Além disso, o texto permite que as empresas possam solicitar à prefeitura o corte, a exclusão ou a criação de linhas de ônibus, sem consulta ou estudos com a população afetada ou garantia do poder público de que haverá atendimento de transporte. “São elementos imprescindíveis aos pedidos de alteração de linhas: quem pode propor a alteração, quais os critérios para a sua aprovação, quem deve ser consultado para emitir opinião e, principalmente, a quem cabe a decisão. Tendo em vista o conflito de interesses entre operadores, usuários e poder concedente”, escreveu o conselheiro.

O TCM analisou 12 linhas de ônibus nas quais estão previstas alterações. Cinco delas (975A-10, 917M-10, 118C-10, 478P-10 e 118C-10) apresentam acréscimo na extensão da viagem de 44 mil quilômetros por mês e com adição de mais uma baldeação. “Há soluções apresentadas pela SPTrans que sugerem linhas ou trechos de linhas cobrindo as linhas a serem suprimidas que distam mais de 500 metros entre elas”, concluiu.

Para o coordenador de projetos da Rede Nossa São Paulo, Américo Sampaio, a gestão Doria/Covas está sendo “irresponsável e teimosa”, ao não atender às determinações do Tribunal de Contas. “A prefeitura ainda não entendeu que transporte público deve atender ao bem comum, ao interesse coletivo. A prefeitura ainda acha que transporte coletivo tem de atender aos interesses particulares dos empresários, 20 anos de contratos e essas taxas de retorno só são boas para as empresas”, afirmou. Para ele, a prefeitura não está agindo para resolver a situação.

O documento do TCM, inclusive, remete a uma atuação pouco efetiva da gestão Covas para solucionar os problemas apontados pelo TCM. Pede, por exemplo, para a prefeitura “apresentar novas justificativas, evitando a reiteração dos esclarecimentos já apresentados, analisados e rechaçados; responder de forma objetiva e clara sempre subsidiada de documentação; evitar respostas irreais e desamparadas de comprovação documental”.

O principal problema é que os custos dos contratos emergenciais, que estão em vigor enquanto a concorrência não ocorre, saem muito mais caros para o poder público.
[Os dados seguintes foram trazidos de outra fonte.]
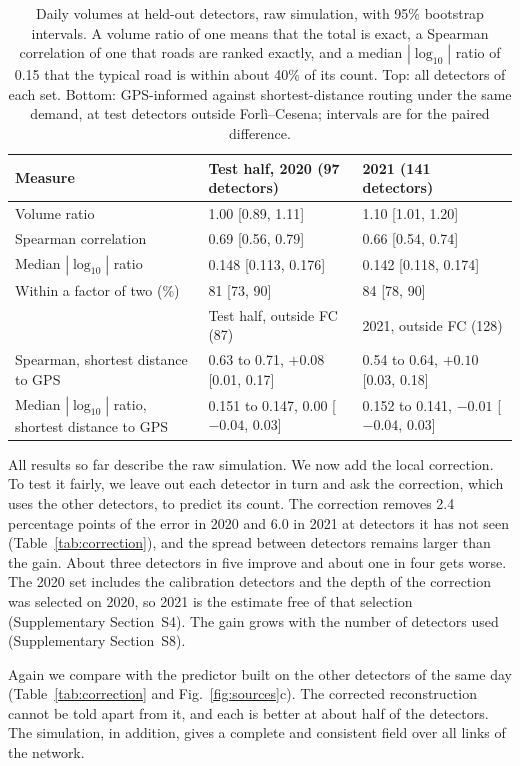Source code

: \documentclass[preprint,11pt,a4paper]{elsarticle}
\begin{document}
\begin{table}[htbp]
\centering
\caption{Daily volumes at held-out detectors, raw simulation, with 95\% bootstrap intervals. A volume ratio of one means that the total is exact, a Spearman correlation of one that roads are ranked exactly, and a median $|\log_{10}|$ ratio of 0.15 that the typical road is within about 40\% of its count. Top: all detectors of each set. Bottom: GPS-informed against shortest-distance routing under the same demand, at test detectors outside Forl\`i--Cesena; intervals are for the paired difference.}
\label{tab:volumes}
\begin{tabular}{@{}lll@{}}
\toprule
Measure & Test half, 2020 (97 detectors) & 2021 (141 detectors) \\
\midrule
Volume ratio & 1.00 [0.89, 1.11] & 1.10 [1.01, 1.20] \\
Spearman correlation & 0.69 [0.56, 0.79] & 0.66 [0.54, 0.74] \\
Median $|\log_{10}|$ ratio & 0.148 [0.113, 0.176] & 0.142 [0.118, 0.174] \\
Within a factor of two (\%) & 81 [73, 90] & 84 [78, 90] \\
\midrule
 & Test half, outside FC (87) & 2021, outside FC (128) \\
Spearman, shortest distance to GPS & 0.63 to 0.71, $+0.08$ [0.01, 0.17] & 0.54 to 0.64, $+0.10$ [0.03, 0.18] \\
Median $|\log_{10}|$ ratio, shortest distance to GPS & 0.151 to 0.147, $0.00$ [$-0.04$, 0.03] & 0.152 to 0.141, $-0.01$ [$-0.04$, 0.03] \\
\bottomrule
\end{tabular}
\end{table}

All results so far describe the raw simulation. We now add the local correction. To test it fairly, we leave out each detector in turn and ask the correction, which uses the other detectors, to predict its count. The correction removes 2.4 percentage points of the error in 2020 and 6.0 in 2021 at detectors it has not seen (Table~\ref{tab:correction}), and the spread between detectors remains larger than the gain. About three detectors in five improve and about one in four gets worse. The 2020 set includes the calibration detectors and the depth of the correction was selected on 2020, so 2021 is the estimate free of that selection (Supplementary Section~S4). The gain grows with the number of detectors used (Supplementary Section~S8).

Again we compare with the predictor built on the other detectors of the same day (Table~\ref{tab:correction} and Fig.~\ref{fig:sources}c). The corrected reconstruction cannot be told apart from it, and each is better at about half of the detectors. The simulation, in addition, gives a complete and consistent field over all links of the network.
\end{document}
O Tribunal estima que os contratos de 2016 e 2017 ficaram 50% mais caros do que seriam com a licitação. “A prefeitura acaba ampliando gastos com mobilidade e trava outros processos. Além disso, não tem como investir em melhorias que estão previstas no edital. E essa situação era previsível desde o início, pois o TCM já indicava, antes mesmo da divulgação do edital, que havia vários problemas”, ressaltou Sampaio.

Em nota, a secretaria municipal de Mobilidade e Transportes informou que “vai responder no prazo os apontamentos do Tribunal de Contas do Município de São Paulo (TCM)”. “A SMT reitera que a realização da licitação dos ônibus  é importante para garantir um transporte público  de qualidade, acessível e menos poluente para a cidade de São Paulo e trabalha para dar prosseguimento ao trâmite licitatório.”